Temporal Progression of Aortic Valve Pathogenesis in a Mouse Model of Osteogenesis Imperfecta. J Cardiovasc Dev Dis. 2023;10(8):355
J Cardiovasc Dev Dis. 2023;10(8):355
This work was supported by NIH/NHLBI R01HL142685 (JL), Advancing a Healthier Wisconsin #5520519 (J.L.), and the Peter Sommerhauser Endowment Fund for Quality, Outcomes and Research (J.L.). The mass spectrometry work at The Jackson Laboratory utilized instrumentation obtained through the NIH S10 award (S10 OD026816).
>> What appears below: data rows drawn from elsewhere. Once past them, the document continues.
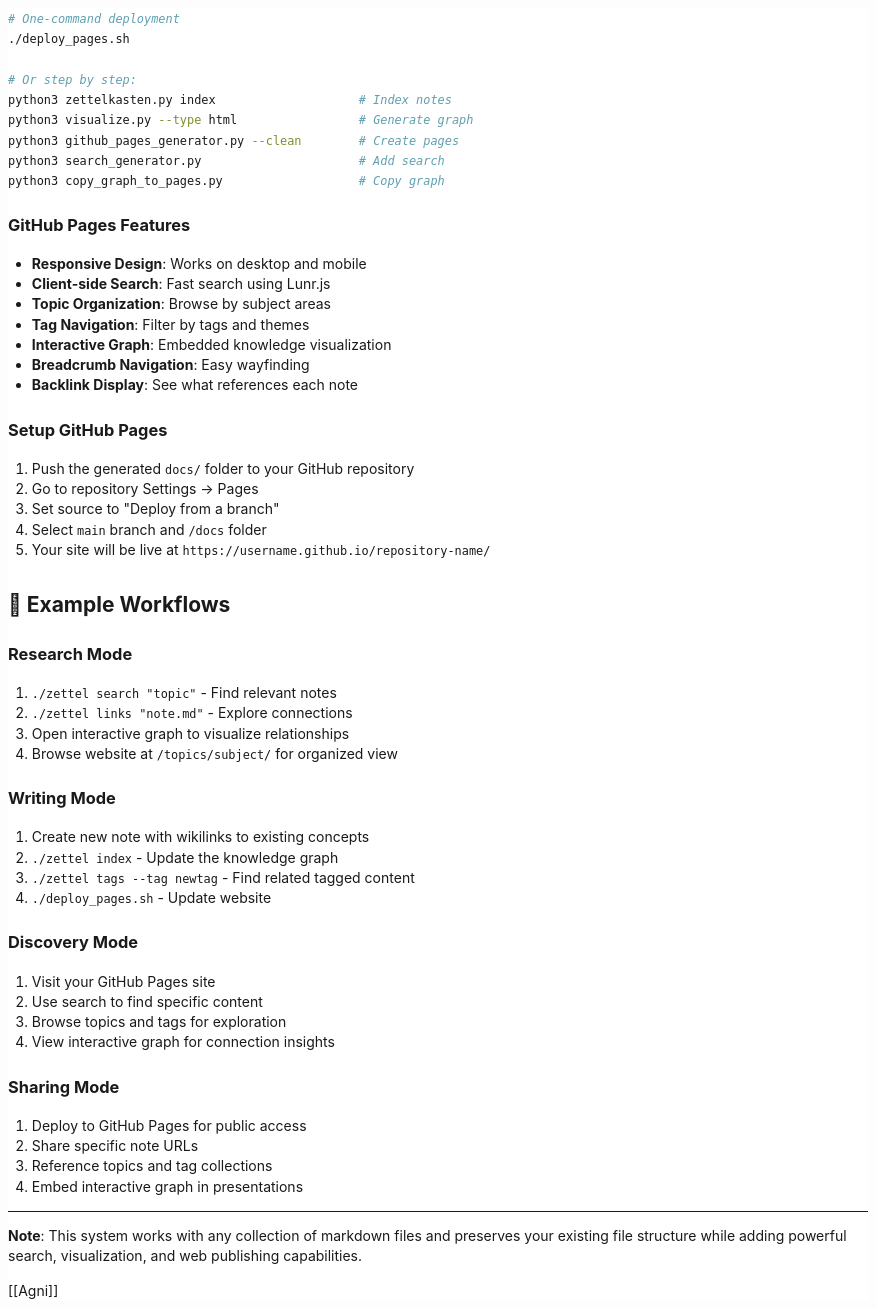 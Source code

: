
 ```bash
# One-command deployment
./deploy_pages.sh

# Or step by step:
python3 zettelkasten.py index                    # Index notes
python3 visualize.py --type html                 # Generate graph
python3 github_pages_generator.py --clean        # Create pages
python3 search_generator.py                      # Add search
python3 copy_graph_to_pages.py                   # Copy graph
```

### GitHub Pages Features
- **Responsive Design**: Works on desktop and mobile
- **Client-side Search**: Fast search using Lunr.js
- **Topic Organization**: Browse by subject areas
- **Tag Navigation**: Filter by tags and themes
- **Interactive Graph**: Embedded knowledge visualization
- **Breadcrumb Navigation**: Easy wayfinding
- **Backlink Display**: See what references each note

### Setup GitHub Pages
1. Push the generated `docs/` folder to your GitHub repository
2. Go to repository Settings → Pages
3. Set source to "Deploy from a branch"
4. Select `main` branch and `/docs` folder
5. Your site will be live at `https://username.github.io/repository-name/`

## 🎯 Example Workflows

### Research Mode
1. `./zettel search "topic"` - Find relevant notes
2. `./zettel links "note.md"` - Explore connections  
3. Open interactive graph to visualize relationships
4. Browse website at `/topics/subject/` for organized view

### Writing Mode
1. Create new note with wikilinks to existing concepts
2. `./zettel index` - Update the knowledge graph
3. `./zettel tags --tag newtag` - Find related tagged content
4. `./deploy_pages.sh` - Update website

### Discovery Mode
1. Visit your GitHub Pages site
2. Use search to find specific content
3. Browse topics and tags for exploration
4. View interactive graph for connection insights

### Sharing Mode
1. Deploy to GitHub Pages for public access
2. Share specific note URLs
3. Reference topics and tag collections
4. Embed interactive graph in presentations

---

**Note**: This system works with any collection of markdown files and preserves your existing file structure while adding powerful search, visualization, and web publishing capabilities.

[[Agni]] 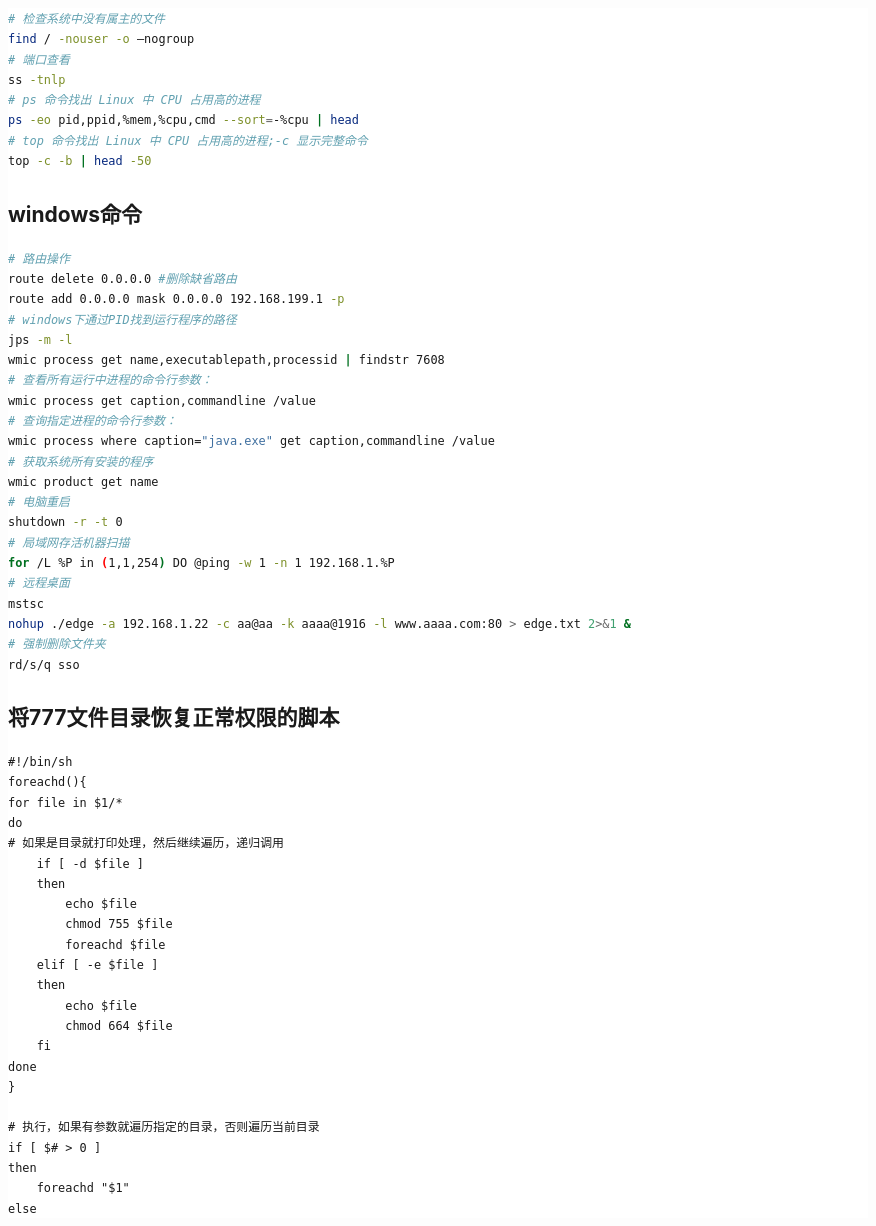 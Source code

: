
 ```bash
# 检查系统中没有属主的文件
find / -nouser -o –nogroup
# 端口查看	
ss -tnlp
# ps 命令找出 Linux 中 CPU 占用高的进程
ps -eo pid,ppid,%mem,%cpu,cmd --sort=-%cpu | head
# top 命令找出 Linux 中 CPU 占用高的进程;-c 显示完整命令
top -c -b | head -50
```

## windows命令

```bash
# 路由操作
route delete 0.0.0.0 #删除缺省路由
route add 0.0.0.0 mask 0.0.0.0 192.168.199.1 -p
# windows下通过PID找到运行程序的路径
jps -m -l
wmic process get name,executablepath,processid | findstr 7608
# 查看所有运行中进程的命令行参数：
wmic process get caption,commandline /value
# 查询指定进程的命令行参数：
wmic process where caption="java.exe" get caption,commandline /value
# 获取系统所有安装的程序
wmic product get name
# 电脑重启
shutdown -r -t 0
# 局域网存活机器扫描
for /L %P in (1,1,254) DO @ping -w 1 -n 1 192.168.1.%P
# 远程桌面
mstsc
nohup ./edge -a 192.168.1.22 -c aa@aa -k aaaa@1916 -l www.aaaa.com:80 > edge.txt 2>&1 &
# 强制删除文件夹
rd/s/q sso

```

## 将777文件目录恢复正常权限的脚本

```shell
#!/bin/sh
foreachd(){
for file in $1/*
do
# 如果是目录就打印处理，然后继续遍历，递归调用
    if [ -d $file ]
    then
        echo $file
        chmod 755 $file
        foreachd $file
    elif [ -e $file ]
    then
        echo $file
        chmod 664 $file
    fi
done  
}

# 执行，如果有参数就遍历指定的目录，否则遍历当前目录
if [ $# > 0 ]
then
    foreachd "$1"
else
```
Organization of extracellular matrix (ECM) components, including collagens, proteoglycans, and elastin, is essential for maintaining the structure and function of heart valves throughout life. Mutations in ECM genes cause connective tissue disorders, including Osteogenesis Imperfecta (OI), and progressive debilitating heart valve dysfunction is common in these patients. Despite this, effective treatment options are limited to end-stage interventions. Mice with a homozygous frameshift mutation in col1a2 serve as a murine model of OI (oim/oim), and therefore, they were used in this study to examine the pathobiology of aortic valve (AoV) disease in this patient population at structural, functional, and molecular levels. Temporal echocardiography of oim/oim mice revealed AoV dysfunction by the late stages of disease in 12-month-old mice. However, structural and proteomic changes were apparent much earlier, at 3 months of age, and were associated with disturbances in ECM homeostasis primarily related to collagen and proteoglycan abnormalities and disorganization. Together, findings from this study provide insights into the underpinnings of late onset AoV dysfunction in connective tissue disease patients that can be used for the development of mechanistic-based therapies administered early to halt progression, thereby avoiding late-stage surgical intervention.